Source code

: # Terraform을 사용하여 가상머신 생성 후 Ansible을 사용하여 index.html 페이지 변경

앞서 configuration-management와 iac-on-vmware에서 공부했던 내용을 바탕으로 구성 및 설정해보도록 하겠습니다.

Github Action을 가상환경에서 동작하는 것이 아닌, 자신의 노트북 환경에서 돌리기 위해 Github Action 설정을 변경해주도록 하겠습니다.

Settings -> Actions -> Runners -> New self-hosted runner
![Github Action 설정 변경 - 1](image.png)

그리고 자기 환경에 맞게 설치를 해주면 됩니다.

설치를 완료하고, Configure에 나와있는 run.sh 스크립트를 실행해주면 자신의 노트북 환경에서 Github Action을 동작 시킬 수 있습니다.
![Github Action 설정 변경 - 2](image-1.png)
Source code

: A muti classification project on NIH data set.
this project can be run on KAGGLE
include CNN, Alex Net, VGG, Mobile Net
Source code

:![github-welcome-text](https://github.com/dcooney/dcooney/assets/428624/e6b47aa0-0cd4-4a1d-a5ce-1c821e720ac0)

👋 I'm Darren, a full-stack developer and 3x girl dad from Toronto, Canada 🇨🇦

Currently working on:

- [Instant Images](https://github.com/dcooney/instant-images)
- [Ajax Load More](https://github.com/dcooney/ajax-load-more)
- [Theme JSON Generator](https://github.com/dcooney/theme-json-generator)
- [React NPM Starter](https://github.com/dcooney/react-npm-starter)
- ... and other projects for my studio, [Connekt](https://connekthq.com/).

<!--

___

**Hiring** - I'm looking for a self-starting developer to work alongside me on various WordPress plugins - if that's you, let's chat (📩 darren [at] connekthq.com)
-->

- - - - -

Find and copy each line of the listing above that holds the word "connekthq".

▶ [YOUR RESPONSE]
- ... and other projects for my studio, [Connekt](https://connekthq.com/).
**Hiring** - I'm looking for a self-starting developer to work alongside me on various WordPress plugins - if that's you, let's chat (📩 darren [at] connekthq.com)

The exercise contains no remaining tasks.